My first week at the Data School was slightly shorter than usually as we all started on Tuesday. That meant one day of (repetitive) introductions and only two days of Alteryx training - which no one from DS23 has used before. In turn, we had a very interesting first Friday: Carl, our coach, has given us a task to go back to the dashboards from our first applications to DS and add more insight into them. The trick? In three hours, we needed to find extra data and prep it using Alteryx - the tool we all just started to use!
Even though it sounded a bit scary at first, the tips from that week’s training sessions helped a lot. Once you have your raw dataset, you first need to sketch the data in a way you wish it to look at the end. Second, you want to write a plan of steps on how to achieve this particular sketch. The final thing is then to upload the raw dataset into Alteryx and follow your own steps. Luckily, the software is very user-friendly and easy-to-navigate, so two days of training were enough to enable me to prepare the dataset quickly, and actually left me with enough time to create a mini dashboard on Tableau, too.
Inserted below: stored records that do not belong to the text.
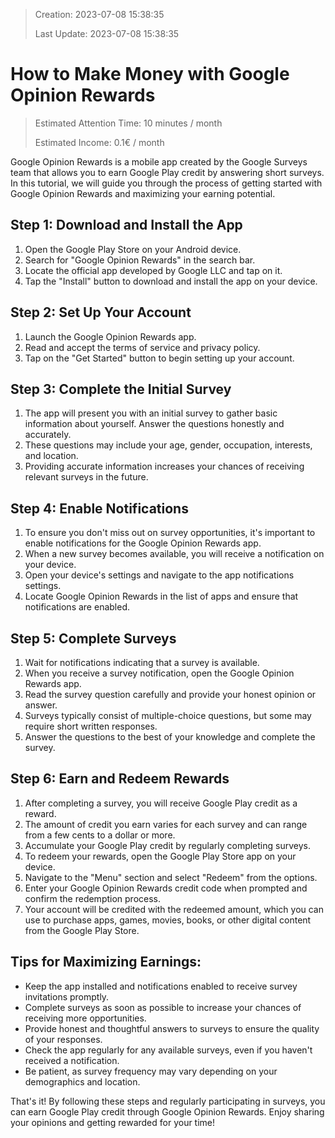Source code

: > Creation:    2023-07-08 15:38:35
>
> Last Update: 2023-07-08 15:38:35


# How to Make Money with Google Opinion Rewards
> Estimated Attention Time: 10 minutes / month
>
> Estimated Income: 0.1€ / month

Google Opinion Rewards is a mobile app created by the Google Surveys team that allows you to earn Google Play credit by answering short surveys. In this tutorial, we will guide you through the process of getting started with Google Opinion Rewards and maximizing your earning potential.

## Step 1: Download and Install the App

1. Open the Google Play Store on your Android device.
2. Search for "Google Opinion Rewards" in the search bar.
3. Locate the official app developed by Google LLC and tap on it.
4. Tap the "Install" button to download and install the app on your device.

## Step 2: Set Up Your Account

1. Launch the Google Opinion Rewards app.
2. Read and accept the terms of service and privacy policy.
3. Tap on the "Get Started" button to begin setting up your account.

## Step 3: Complete the Initial Survey

1. The app will present you with an initial survey to gather basic information about yourself. Answer the questions honestly and accurately.
2. These questions may include your age, gender, occupation, interests, and location.
3. Providing accurate information increases your chances of receiving relevant surveys in the future.

## Step 4: Enable Notifications

1. To ensure you don't miss out on survey opportunities, it's important to enable notifications for the Google Opinion Rewards app.
2. When a new survey becomes available, you will receive a notification on your device.
3. Open your device's settings and navigate to the app notifications settings.
4. Locate Google Opinion Rewards in the list of apps and ensure that notifications are enabled.

## Step 5: Complete Surveys

1. Wait for notifications indicating that a survey is available.
2. When you receive a survey notification, open the Google Opinion Rewards app.
3. Read the survey question carefully and provide your honest opinion or answer.
4. Surveys typically consist of multiple-choice questions, but some may require short written responses.
5. Answer the questions to the best of your knowledge and complete the survey.

## Step 6: Earn and Redeem Rewards

1. After completing a survey, you will receive Google Play credit as a reward.
2. The amount of credit you earn varies for each survey and can range from a few cents to a dollar or more.
3. Accumulate your Google Play credit by regularly completing surveys.
4. To redeem your rewards, open the Google Play Store app on your device.
5. Navigate to the "Menu" section and select "Redeem" from the options.
6. Enter your Google Opinion Rewards credit code when prompted and confirm the redemption process.
7. Your account will be credited with the redeemed amount, which you can use to purchase apps, games, movies, books, or other digital content from the Google Play Store.

## Tips for Maximizing Earnings:

- Keep the app installed and notifications enabled to receive survey invitations promptly.
- Complete surveys as soon as possible to increase your chances of receiving more opportunities.
- Provide honest and thoughtful answers to surveys to ensure the quality of your responses.
- Check the app regularly for any available surveys, even if you haven't received a notification.
- Be patient, as survey frequency may vary depending on your demographics and location.

That's it! By following these steps and regularly participating in surveys, you can earn Google Play credit through Google Opinion Rewards. Enjoy sharing your opinions and getting rewarded for your time!

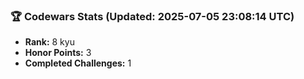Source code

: ### 🏆 Codewars Stats (Updated: 2025-07-05 23:08:14 UTC)

- **Rank:** 8 kyu
- **Honor Points:** 3
- **Completed Challenges:** 1
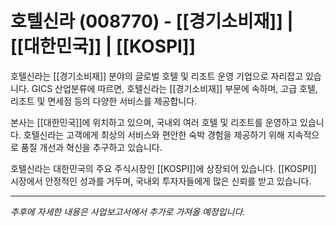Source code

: # 호텔신라 (008770) - [[경기소비재]] | [[대한민국]] | [[KOSPI]]

호텔신라는 [[경기소비재]] 분야의 글로벌 호텔 및 리조트 운영 기업으로 자리잡고 있습니다. GICS 산업분류에 따르면, 호텔신라는 [[경기소비재]] 부문에 속하며, 고급 호텔, 리조트 및 면세점 등의 다양한 서비스를 제공합니다.

본사는 [[대한민국]]에 위치하고 있으며, 국내외 여러 호텔 및 리조트를 운영하고 있습니다. 호텔신라는 고객에게 최상의 서비스와 편안한 숙박 경험을 제공하기 위해 지속적으로 품질 개선과 혁신을 추구하고 있습니다.

호텔신라는 대한민국의 주요 주식시장인 [[KOSPI]]에 상장되어 있습니다. [[KOSPI]] 시장에서 안정적인 성과를 거두며, 국내외 투자자들에게 많은 신뢰를 받고 있습니다.

---

*추후에 자세한 내용은 사업보고서에서 추가로 가져올 예정입니다.*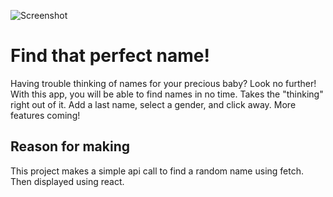 ![Screenshot](https://i.imgur.com/SpJdgZR.png)


# Find that perfect name!

Having trouble thinking of names for your precious baby? Look no further! With this app, you will be able to find names in no time. Takes the "thinking" right out of it. Add a last name, select a gender, and click away. More features coming! 

## Reason for making

This project makes a simple api call to find a random name using fetch. Then displayed using react.
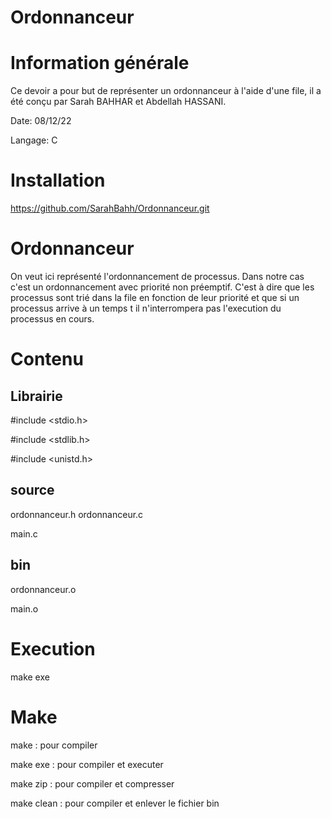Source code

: # Ordonnanceur
# Information générale

Ce devoir a pour but de représenter un ordonnanceur à l'aide d'une file, il a été conçu par Sarah BAHHAR et Abdellah HASSANI.
 
Date: 08/12/22

Langage: C
# Installation

https://github.com/SarahBahh/Ordonnanceur.git

# Ordonnanceur

On veut ici représenté l'ordonnancement de processus. Dans notre cas c'est un ordonnancement avec priorité non préemptif. 
C'est à dire que les processus sont trié dans la file en fonction de leur priorité et que si un processus arrive à un temps 
t il n'interrompera pas l'execution du processus en cours.

# Contenu

## Librairie

#include <stdio.h>

#include <stdlib.h>

#include <unistd.h>

## source

ordonnanceur.h
ordonnanceur.c

main.c

## bin

ordonnanceur.o

main.o

# Execution

make exe

# Make

make : pour compiler

make exe :  pour compiler et executer

make zip : pour compiler et compresser

make clean : pour compiler et enlever le fichier bin

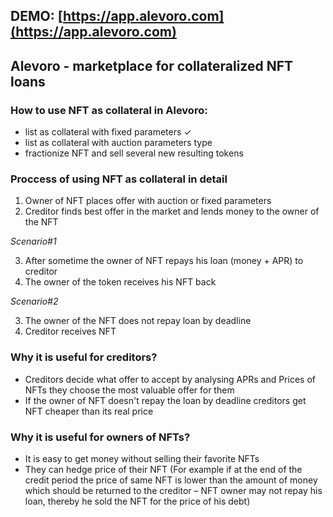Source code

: ## DEMO: [https://app.alevoro.com](https://app.alevoro.com)

## Alevoro - marketplace for collateralized NFT loans

### How to use NFT as collateral in Alevoro:
- list as collateral with fixed parameters ✓
- list as collateral with auction parameters type
- fractionize NFT and sell several new resulting tokens

### Proccess of using NFT as collateral in detail
1) Owner of NFT places offer with auction or fixed parameters
2) Creditor finds best offer in the market and lends money to the owner of the NFT

*Scenario#1*

3) After sometime the owner of NFT repays his loan (money + APR) to creditor
4) The owner of the token receives his NFT back

*Scenario#2*

3) The owner of the NFT does not repay loan by deadline
4) Creditor receives NFT

### Why it is useful for creditors?
- Creditors decide what offer to accept by analysing APRs and Prices of NFTs they choose the most valuable offer for them
- If the owner of NFT doesn't repay the loan by deadline creditors get NFT cheaper than its real price

### Why it is useful for owners of NFTs?
- It is easy to get money without selling their favorite NFTs
- They can hedge price of their NFT (For example if at the end of the credit period the price of same NFT is lower than the amount of money which should be returned to the creditor – NFT owner may not repay his loan, thereby he sold the NFT for the price of his debt)

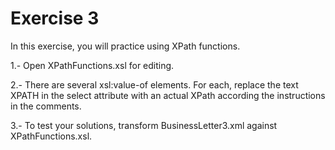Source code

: # Exercise 3

In this exercise, you will practice using XPath functions.

1.- Open XPathFunctions.xsl for editing.

2.- There are several xsl:value-of elements. For each, replace the text XPATH in the select attribute with an actual XPath according the instructions in the comments.

3.- To test your solutions, transform BusinessLetter3.xml against XPathFunctions.xsl.
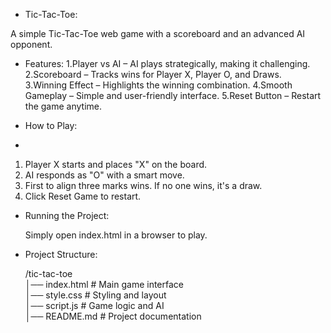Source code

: * Tic-Tac-Toe:

A simple Tic-Tac-Toe web game with a scoreboard and an advanced AI opponent.

* Features:
1.Player vs AI – AI plays strategically, making it challenging.
2.Scoreboard – Tracks wins for Player X, Player O, and Draws.
3.Winning Effect – Highlights the winning combination.
4.Smooth Gameplay – Simple and user-friendly interface.
5.Reset Button – Restart the game anytime.

* How to Play:
* 
1. Player X starts and places "X" on the board.
2. AI responds as "O" with a smart move.
3. First to align three marks wins. If no one wins, it's a draw.
4. Click Reset Game to restart.

* Running the Project:

  Simply open index.html in a browser to play.

* Project Structure:
  
   /tic-tac-toe  
   │── index.html      # Main game interface  
   │── style.css       # Styling and layout  
   │── script.js       # Game logic and AI  
   │── README.md       # Project documentation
So, how do these steps look in practice? For my application to DS, I used multiple datasets to talk about asylum numbers in Europe. For this challenge, I decided to focus on one bit of my dashboard that talked about so-called “bogus” refugees. Initially, I used an index of political instability and violence to prove that people fleeing their home countries are doing so for the reasons that fall under the refugee definition. This time, I decided to think about a root cause and looked at the index of corruption (which in turn causes political instability and violence). Therefore, my data sketch looked like the table below.
Following this, I wrote down the steps I needed to do in order to clear the new dataset (and then combine it with the previous datasets). For example, you may want to connect two columns - for Month and Year - into one Date column; or pivot a couple of columns; etc. My plan looked like this:
- Remove first two rows:
1) delete first row;
2) make the second row as a header
- Remove extra columns that I will not use
- Pivot some columns to get Year column
- Rename all the columns
- Check if data types are valid
- Upload other datasets, prep them
- Join all datasets together
I have used a couple of different tools in Alteryx to get to where I wanted: Select, Sample, Transpose, Browse, Join, etc. The end result was the table above. Since I had some extra time left, I quickly prepared a very simple viz on Tableau that showed a positive relationship between the level of corruption in a country and a number of citizens fleeing from that country.
All in all, I am very happy with the progress in such a short period of time - I know I would have taken so much more time to get the data ready without Alteryx.